Sie blätterte weiter, vor und zurück, hin und her. Neugierde lugte vorwitzig aus strahlenden Augen. Die Finger ertasteten respektvoll lebendige Kunstfertigkeit längst verstorbener Ahnen. Und der Text des Buches zeigte sein schönes Federkleid in lateinischer Frakturschrift: Die kunstvoll handgezeichneten Initialen, die ersten Buchstaben eines Kapitels, leuchteten großformatig in bunten Farben, umgeben von grüngoldenem Rankwerk und überreich veredelten Bordüren. Aber auch mitten in den gedruckten Texten zeigten sich eingefügte, bauchig gerundete Großbuchstaben. Diese waren der besseren Lesbarkeit halber schmucklos und in roter Farbe gehalten. Solche Lombarden, das wusste die Wissenschaftlerin, dienten vor allem dazu, textliche Teilstücke inhaltlich besser voneinander abzugrenzen – und oftmals sahen sie sich dabei so ähnlich, als seien sie mit einer speziell angefertigten Schablone gezeichnet.
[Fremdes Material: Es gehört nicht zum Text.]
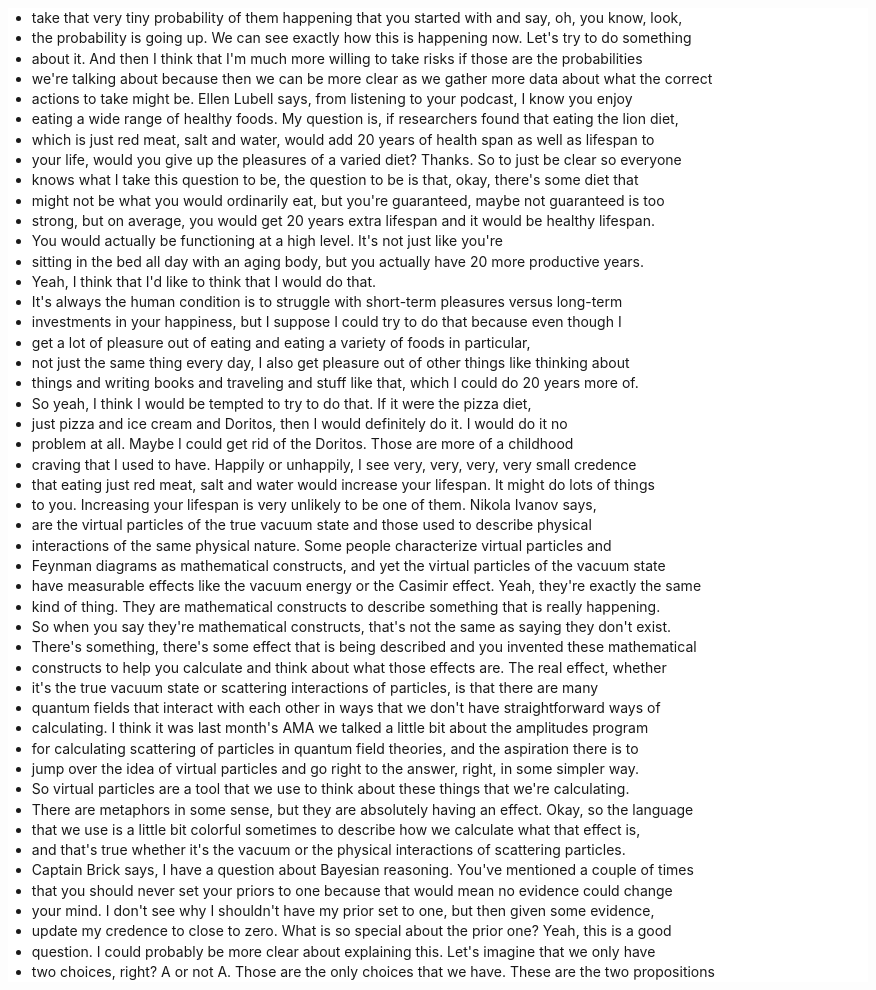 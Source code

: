 *  take that very tiny probability of them happening that you started with and say, oh, you know, look,
*  the probability is going up. We can see exactly how this is happening now. Let's try to do something
*  about it. And then I think that I'm much more willing to take risks if those are the probabilities
*  we're talking about because then we can be more clear as we gather more data about what the correct
*  actions to take might be. Ellen Lubell says, from listening to your podcast, I know you enjoy
*  eating a wide range of healthy foods. My question is, if researchers found that eating the lion diet,
*  which is just red meat, salt and water, would add 20 years of health span as well as lifespan to
*  your life, would you give up the pleasures of a varied diet? Thanks. So to just be clear so everyone
*  knows what I take this question to be, the question to be is that, okay, there's some diet that
*  might not be what you would ordinarily eat, but you're guaranteed, maybe not guaranteed is too
*  strong, but on average, you would get 20 years extra lifespan and it would be healthy lifespan.
*  You would actually be functioning at a high level. It's not just like you're
*  sitting in the bed all day with an aging body, but you actually have 20 more productive years.
*  Yeah, I think that I'd like to think that I would do that.
*  It's always the human condition is to struggle with short-term pleasures versus long-term
*  investments in your happiness, but I suppose I could try to do that because even though I
*  get a lot of pleasure out of eating and eating a variety of foods in particular,
*  not just the same thing every day, I also get pleasure out of other things like thinking about
*  things and writing books and traveling and stuff like that, which I could do 20 years more of.
*  So yeah, I think I would be tempted to try to do that. If it were the pizza diet,
*  just pizza and ice cream and Doritos, then I would definitely do it. I would do it no
*  problem at all. Maybe I could get rid of the Doritos. Those are more of a childhood
*  craving that I used to have. Happily or unhappily, I see very, very, very, very small credence
*  that eating just red meat, salt and water would increase your lifespan. It might do lots of things
*  to you. Increasing your lifespan is very unlikely to be one of them. Nikola Ivanov says,
*  are the virtual particles of the true vacuum state and those used to describe physical
*  interactions of the same physical nature. Some people characterize virtual particles and
*  Feynman diagrams as mathematical constructs, and yet the virtual particles of the vacuum state
*  have measurable effects like the vacuum energy or the Casimir effect. Yeah, they're exactly the same
*  kind of thing. They are mathematical constructs to describe something that is really happening.
*  So when you say they're mathematical constructs, that's not the same as saying they don't exist.
*  There's something, there's some effect that is being described and you invented these mathematical
*  constructs to help you calculate and think about what those effects are. The real effect, whether
*  it's the true vacuum state or scattering interactions of particles, is that there are many
*  quantum fields that interact with each other in ways that we don't have straightforward ways of
*  calculating. I think it was last month's AMA we talked a little bit about the amplitudes program
*  for calculating scattering of particles in quantum field theories, and the aspiration there is to
*  jump over the idea of virtual particles and go right to the answer, right, in some simpler way.
*  So virtual particles are a tool that we use to think about these things that we're calculating.
*  There are metaphors in some sense, but they are absolutely having an effect. Okay, so the language
*  that we use is a little bit colorful sometimes to describe how we calculate what that effect is,
*  and that's true whether it's the vacuum or the physical interactions of scattering particles.
*  Captain Brick says, I have a question about Bayesian reasoning. You've mentioned a couple of times
*  that you should never set your priors to one because that would mean no evidence could change
*  your mind. I don't see why I shouldn't have my prior set to one, but then given some evidence,
*  update my credence to close to zero. What is so special about the prior one? Yeah, this is a good
*  question. I could probably be more clear about explaining this. Let's imagine that we only have
*  two choices, right? A or not A. Those are the only choices that we have. These are the two propositions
Gespannt nahm die Doktorin jede neue, mit kunstvollen Wasserzeichen versehene Seite auf. Angesichts der vielen pflanzlichen Illustrationen vermutete sie, eine Abhandlung über mittelalterliche Heilkunde gefunden zu haben. »Nun gut …«, sprach sie zu dem Werk, »du offenbarst zwar nicht die erhofften großen Liebesabenteuer und erotischen Affären, aber vielleicht kann ich deinen kunstvollen Texten ein paar Geheimnisse über heilende Kräuter, obskure Mixturen und vielleicht auch tödliche Gifte entlocken.« Ein schelmisches Lächeln zog über ihr vor Anspannung glühendes Gesicht, während sich die Fantasie ein paar gebildete adlige Damen ausmalte, die das Wissen um die Heilkräfte der Natur pflegten und in weisen Büchern niederschrieben. »Männer …«, sprach die Philosophin leise vor sich hin, »denken bei Kräutern immer an bucklige alte Frauen, die durch Wiesen und Wälder streifen, um allerlei Hexenzeug zu sammeln. Warum bloß?« So recht wusste sie auch keine Antwort. Sie war müde. Gerade wollte sie das Buch wieder zuklappen, als ihr ein bei den hinteren Seiten am Rand angebrachtes Stück Leder ins Auge sprang. Ganz bestimmt ein Blattweiser, dachte sie. Sollte dieser vielleicht eine bestimmte Stelle des Werkes markieren und somit das Auffinden erleichtern? Gespannt schlug sie die gekennzeichneten Seiten auf. Zwischen der Verso, der linken Rückseite, und der Recto, der rechten Vorderseite, fand sie lose hineingelegt eine geheimnisvolle Zeichnung.